Construction of the G/M/1 queue length process

The problem

Bremaud provides a construction of the queue length process \(\{Q(t)\}\) of the G/M/1 queue along the following lines. Assume that \(\{A(t)\}\) is the arrival process to that \(A(t)\) is the number of arrivals up to and including time \(t\) (hence \(\{A(t)\}\) is cadlag). Assume further that \(\{N_s(t)\}\) is a Poisson counting process. It is clear that \(\{A(t)\}\) and \(\{N(t)\}\) have, with probability 1, no points in common.

The departure process \(\{D(t)\}\) and \(\{Q(t)\}\) can now be defined as

\[\begin{split}\begin{align} Q(t) &= Q_0 + A(t) - D(t), \\ D(t) &= \int_0^t 1\{Q(s-)>0\} dN_s(s) \end{align}\end{split}\]

The question is whether a solution to this integral equation exists.

A possible construction

The above integral equation can be given a meaning in a path-for-path \(\omega\) for \(\omega\) sense. Lets fix a path, so that \(A(t)\) and \(N_s(t)\) are known for all \(t\). Then the integral \(\int f(s) dN_s(s)\) can be interpreted as Riemann-Stieltjes integral for suitable \(f(s)\).

Next, for ease assume that \(Q_0 = 0\). We prove the existence of a solution by means of an constructive, inductive, approach.
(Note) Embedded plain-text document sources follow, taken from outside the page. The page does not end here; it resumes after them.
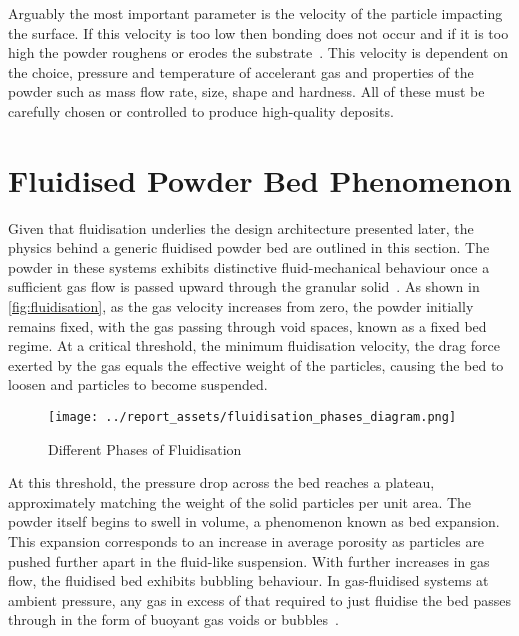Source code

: Arguably the most important parameter is the velocity of the particle impacting the surface. If this velocity is too low then bonding does not occur and if it is too high the powder roughens or erodes the substrate~\cite{Guo2022}. This velocity is dependent on the choice, pressure and temperature of accelerant gas and properties of the powder such as mass flow rate, size, shape and hardness. All of these must be carefully chosen or controlled to produce high-quality deposits.


\section{Fluidised Powder Bed Phenomenon}\label{sec:background-powder-beds}
Given that fluidisation underlies the design architecture presented later, the physics behind a generic fluidised powder bed are outlined in this section. The powder in these systems exhibits distinctive fluid-mechanical behaviour once a sufficient gas flow is passed upward through the granular solid~\cite{KuniiLevenspiel1977}. As shown in \autoref{fig:fluidisation}, as the gas velocity increases from zero, the powder initially remains fixed, with the gas passing through void spaces, known as a fixed bed regime. At a critical threshold, the minimum fluidisation velocity, the drag force exerted by the gas equals the effective weight of the particles, causing the bed to loosen and particles to become suspended.
\begin{figure}[htbp]
    \centering
    
    \begin{minipage}{0.45\textwidth}
        \centering
        \texttt{[image: ../report\_assets/fluidisation\_phases\_diagram.png]}
        \caption{Different Phases of Fluidisation~\cite{klaren2021fluidization}}
    \end{minipage}
    
\end{figure}\label{fig:fluidisation}
At this threshold, the pressure drop across the bed reaches a plateau, approximately matching the weight of the solid particles per unit area. The powder itself begins to swell in volume, a phenomenon known as bed expansion. This expansion corresponds to an increase in average porosity as particles are pushed further apart in the fluid-like suspension. With further increases in gas flow, the fluidised bed exhibits bubbling behaviour. In gas-fluidised systems at ambient pressure, any gas in excess of that required to just fluidise the bed passes through in the form of buoyant gas voids or bubbles~\cite{SHENG2022137168}.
\[\begin{split}\begin{align} Q_0(t) &= A(t), \\ D_0(t) &= \int_0^t 1\{Q_0(s-)>0\} dN_s(s), \\ Q_1(t) &= A(t)- D_0(t), \\ D_1(t) &= \int_0^t 1\{Q_1(s-)>0\} dN_s(s), \\ \end{align}\end{split}\]

and so on, so that, in general,

\[\begin{split}\begin{align} D_i(t) &= \int_0^t 1\{Q_i(s-)>0\} dN_s(s), \\ Q_{i+1}(t) &= A(t)- D_i(t). \end{align}\end{split}\]

Observe that, as \(D_0 \geq 0\), \(Q_1 \leq Q_0\). This, in turn, implies that \(D_1 \leq D_0\), which, in turn, implies \(Q_2 \geq Q_1\). In fact, in general, we see that when \(Q_{i+1} \leq Q_i(t)\) (or \(\geq\)), that \(D_{i+1} \leq D_i\) (or \(\geq\)) so that \(Q_{i+2} \geq Q_{i+1}(t)\) (or \(\leq\)). Straightforward definition chasing then leads to a telescoping set of inequalities:

\[Q_1(t) \leq Q_3(t) \leq \ldots \leq Q_2(t) \leq Q_0(t)\]

for all \(t\).

As \(Q_{2n+1} \leq Q_{2(n+1) + 1} \leq Q_0\) it follows that \(Q_{2n+1}\) converges, pointwise in \(t\), to a limiting function \(Q_-\) as \(n\to \infty\). Likewise, \(Q_{2n}\downarrow Q_+\). Clearly, \(Q_- \leq Q_+\).

It remains to prove that \(Q_-(t) = Q_+(t)\). To this end, let \(T_1 = \inf\{t\geq 0: A(t) > A(t_-)\}\), i.e, the first arrival time, and let \(T_i = \inf\{t> T_{i-1}: A(t) > A(t-) \text{ or } N_s(t) > N_s(t-)\}\), i.e., the sequence of arrivals and service completions. Clearly, for \(Q_0(t) = Q_1(t) = 0\) for \(0\leq t \leq T_1\). From the above recursions, it follows that \(Q_1(s) = Q_2(s)\) for \(s\in [T_1, T_2]\) and so on for increasing \(n\). As for any \(t\) there is an \(n\) such that \(T_{n-1} \leq t < T_n\), \(Q_-(t) = Q_+(t)\) for all \(t\).